Una noche me acosté muy cansado, porque había sido dura la jornada de trabajo por esa época, y cuando me acosté me quedé dormido profundamente... y mientras dormía soñé con números.
Ellos
estaban jugando un juego que no recuerdo ya. Pero lo que si recuerdo es que me
invitaron a jugar. Me dijeron: “¡Ven y únete a nuestro juego!”. Yo acepté sin
asentir y me reuní con ellos.
El uno se me acercó y me
dijo “yo siempre estoy sólo, pero puedes confiar en mi”. Luego el dos se quedó
mirándome y, aparte du su mirada rara, tenía una voz grave que cambiaba por
momentos volviéndose aguda. Me dijo que a partir de él surgían las cosas y que
de no ser por él no existirían los juegos.
Estuve jugando un rato con
ellos, pero no me sentía muy cómodo. Desde mi interior había algo me decía que
difícilmente podría entenderme con ellos.
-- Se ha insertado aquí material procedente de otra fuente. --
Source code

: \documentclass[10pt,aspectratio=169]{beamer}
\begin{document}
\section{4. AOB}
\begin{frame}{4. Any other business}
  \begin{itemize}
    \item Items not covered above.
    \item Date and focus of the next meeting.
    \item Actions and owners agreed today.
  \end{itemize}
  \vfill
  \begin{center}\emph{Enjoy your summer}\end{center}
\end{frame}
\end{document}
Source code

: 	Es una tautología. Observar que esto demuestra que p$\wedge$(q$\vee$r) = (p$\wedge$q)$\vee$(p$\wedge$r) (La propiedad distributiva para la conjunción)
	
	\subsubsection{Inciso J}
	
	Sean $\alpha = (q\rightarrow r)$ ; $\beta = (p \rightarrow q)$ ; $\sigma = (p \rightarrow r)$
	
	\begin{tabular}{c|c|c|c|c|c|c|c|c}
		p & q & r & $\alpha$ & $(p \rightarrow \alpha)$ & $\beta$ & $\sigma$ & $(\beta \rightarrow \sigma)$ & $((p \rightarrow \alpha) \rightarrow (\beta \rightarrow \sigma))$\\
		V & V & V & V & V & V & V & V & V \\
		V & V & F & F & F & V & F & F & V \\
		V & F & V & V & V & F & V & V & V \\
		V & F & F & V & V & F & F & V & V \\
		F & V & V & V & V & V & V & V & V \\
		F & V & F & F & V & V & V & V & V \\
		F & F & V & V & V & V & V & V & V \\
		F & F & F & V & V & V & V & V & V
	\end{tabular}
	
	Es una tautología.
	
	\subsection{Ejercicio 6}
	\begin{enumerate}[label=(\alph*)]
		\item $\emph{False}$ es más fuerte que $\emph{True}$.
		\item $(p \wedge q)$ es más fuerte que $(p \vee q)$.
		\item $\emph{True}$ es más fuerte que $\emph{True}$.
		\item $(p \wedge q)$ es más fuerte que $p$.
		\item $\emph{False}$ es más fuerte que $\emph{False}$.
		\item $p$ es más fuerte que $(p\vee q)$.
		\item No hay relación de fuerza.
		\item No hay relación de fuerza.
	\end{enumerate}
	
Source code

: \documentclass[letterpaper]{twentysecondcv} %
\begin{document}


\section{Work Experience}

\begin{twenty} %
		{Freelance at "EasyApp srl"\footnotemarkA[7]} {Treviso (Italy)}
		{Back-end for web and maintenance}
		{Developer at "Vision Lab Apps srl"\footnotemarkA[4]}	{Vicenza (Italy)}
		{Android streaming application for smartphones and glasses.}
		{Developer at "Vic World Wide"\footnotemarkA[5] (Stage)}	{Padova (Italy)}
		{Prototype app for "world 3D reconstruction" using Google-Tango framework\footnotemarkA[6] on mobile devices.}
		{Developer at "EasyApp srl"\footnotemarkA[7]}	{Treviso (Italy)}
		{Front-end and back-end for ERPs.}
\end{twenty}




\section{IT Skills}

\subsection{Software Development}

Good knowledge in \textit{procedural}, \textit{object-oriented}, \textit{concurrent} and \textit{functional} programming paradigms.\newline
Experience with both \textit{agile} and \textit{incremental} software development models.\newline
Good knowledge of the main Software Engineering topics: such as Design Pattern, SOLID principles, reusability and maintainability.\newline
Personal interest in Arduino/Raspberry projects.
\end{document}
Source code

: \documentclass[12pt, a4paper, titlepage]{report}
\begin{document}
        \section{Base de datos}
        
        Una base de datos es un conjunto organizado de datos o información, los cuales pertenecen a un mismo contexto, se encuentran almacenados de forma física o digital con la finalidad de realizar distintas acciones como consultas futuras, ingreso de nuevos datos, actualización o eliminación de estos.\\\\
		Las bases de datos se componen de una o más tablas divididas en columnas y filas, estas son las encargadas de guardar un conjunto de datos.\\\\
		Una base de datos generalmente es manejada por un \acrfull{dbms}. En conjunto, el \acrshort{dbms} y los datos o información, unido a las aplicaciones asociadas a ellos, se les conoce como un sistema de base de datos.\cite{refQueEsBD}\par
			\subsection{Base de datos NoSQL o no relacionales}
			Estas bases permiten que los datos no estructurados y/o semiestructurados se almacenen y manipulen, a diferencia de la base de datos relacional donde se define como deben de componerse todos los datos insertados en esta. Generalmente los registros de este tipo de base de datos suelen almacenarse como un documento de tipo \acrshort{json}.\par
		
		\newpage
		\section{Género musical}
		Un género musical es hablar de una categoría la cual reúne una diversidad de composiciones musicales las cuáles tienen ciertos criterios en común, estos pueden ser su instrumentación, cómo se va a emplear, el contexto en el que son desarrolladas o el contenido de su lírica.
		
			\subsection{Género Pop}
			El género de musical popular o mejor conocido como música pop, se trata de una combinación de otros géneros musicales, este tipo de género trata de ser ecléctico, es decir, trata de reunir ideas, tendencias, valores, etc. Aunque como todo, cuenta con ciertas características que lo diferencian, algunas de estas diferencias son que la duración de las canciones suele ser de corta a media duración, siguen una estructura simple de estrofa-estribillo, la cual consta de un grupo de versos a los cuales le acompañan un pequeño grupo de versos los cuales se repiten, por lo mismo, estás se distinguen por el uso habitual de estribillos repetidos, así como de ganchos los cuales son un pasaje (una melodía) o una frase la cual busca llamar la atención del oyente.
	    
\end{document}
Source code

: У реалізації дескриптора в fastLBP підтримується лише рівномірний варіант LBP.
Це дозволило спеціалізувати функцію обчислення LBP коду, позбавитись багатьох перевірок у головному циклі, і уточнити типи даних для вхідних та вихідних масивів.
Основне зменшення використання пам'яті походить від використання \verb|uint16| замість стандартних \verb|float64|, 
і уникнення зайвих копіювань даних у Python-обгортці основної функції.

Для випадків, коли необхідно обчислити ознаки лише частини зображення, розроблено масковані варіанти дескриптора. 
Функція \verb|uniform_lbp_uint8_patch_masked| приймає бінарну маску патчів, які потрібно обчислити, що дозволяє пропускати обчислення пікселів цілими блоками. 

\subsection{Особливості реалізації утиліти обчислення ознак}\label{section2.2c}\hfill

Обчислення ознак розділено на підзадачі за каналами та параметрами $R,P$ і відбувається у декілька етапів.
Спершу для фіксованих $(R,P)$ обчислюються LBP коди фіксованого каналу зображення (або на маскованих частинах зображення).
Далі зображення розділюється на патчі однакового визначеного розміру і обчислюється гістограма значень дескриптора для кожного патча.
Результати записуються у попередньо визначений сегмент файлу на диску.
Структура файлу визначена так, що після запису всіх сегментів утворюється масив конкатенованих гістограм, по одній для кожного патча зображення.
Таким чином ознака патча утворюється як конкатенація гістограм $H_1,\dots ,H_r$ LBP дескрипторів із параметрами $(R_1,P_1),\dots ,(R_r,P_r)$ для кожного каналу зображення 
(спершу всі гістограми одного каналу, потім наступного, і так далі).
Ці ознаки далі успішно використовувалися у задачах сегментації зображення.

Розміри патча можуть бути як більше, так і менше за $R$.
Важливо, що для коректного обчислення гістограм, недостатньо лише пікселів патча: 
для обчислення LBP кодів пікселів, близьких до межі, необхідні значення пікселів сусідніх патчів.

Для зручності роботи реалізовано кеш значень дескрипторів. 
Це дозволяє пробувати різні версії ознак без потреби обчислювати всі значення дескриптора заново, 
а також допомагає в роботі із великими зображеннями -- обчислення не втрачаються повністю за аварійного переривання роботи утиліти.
Pero también pensaba, y tenía la
esperanza en mi interior, de que tal vez lograría comunicarme con alguno, y hasta comprender sus
deseos y sus destinos; de manera que continúe jugando.
Rápidamente el tres se me
acercó, pero no dijo nada. El cuatro llegó con su voz zalamera, me saludó, me
aduló y me contó que hacía días ya que no conseguía pareja. El cinco estaba
distante; siempre soberbio y seguro de sí mismo. Con el seis la cosa fue totalmente distinta;
me contó sobre su vida, sobre sus relaciones, sobre cómo había tenido muchos
amores y se sentía pleno. El siete por su parte se paseaba de un lado a otro…
tan inexpugnable como siempre.
El siguiente número me habló
tranquilamente de sus cosas. Que iba por la vida de un lado a otro siempre sin
afanes. Que no encontraba estabilidad en las relaciones amorosas. Que anhelaba
vehementemente encontrar un punto fijo para ya no fragmentarse más y otros
muchos asuntos.
Así transcurrió la tarde.
Aunque a veces era de noche y de tiempo en tiempo me encontraba en el amanecer.
Cuando ya menos me divertía,
decidí yo mismo acercarme al nueve y lo saludé... pero él tenía muchos problemas.
Se enredaba. Se encogía. Se volvía sobre sí mismo una y otra vez y luego
tropezaba con su propia sombra. No me quiso contar nada y sólo se limitó a
saludarme con una venia.
Cuando ya estaba a punto de
abandonar el juego, pensativo y agotado por el intenso ajetreo, apareció el
número x. “Yo no tengo personalidad” fue
lo primero que dijo. “Actuó como cualquiera de ellos por un momento y luego
puedo cambiar”. “Mi vida es muy difícil”. “A veces me siento raro, como si no
fuera yo mismo”. Confieso que me dio pena por él.
Por último, escuché que
alguien me hablaba, y aunque nunca logré verlo, el cero me dijo tímidamente: “No
te me acerques porque yo no soy nada, porque estoy en todas partes y en ninguna
a la vez y porque no tengo nada que decir”. Y en ese momento me desperté.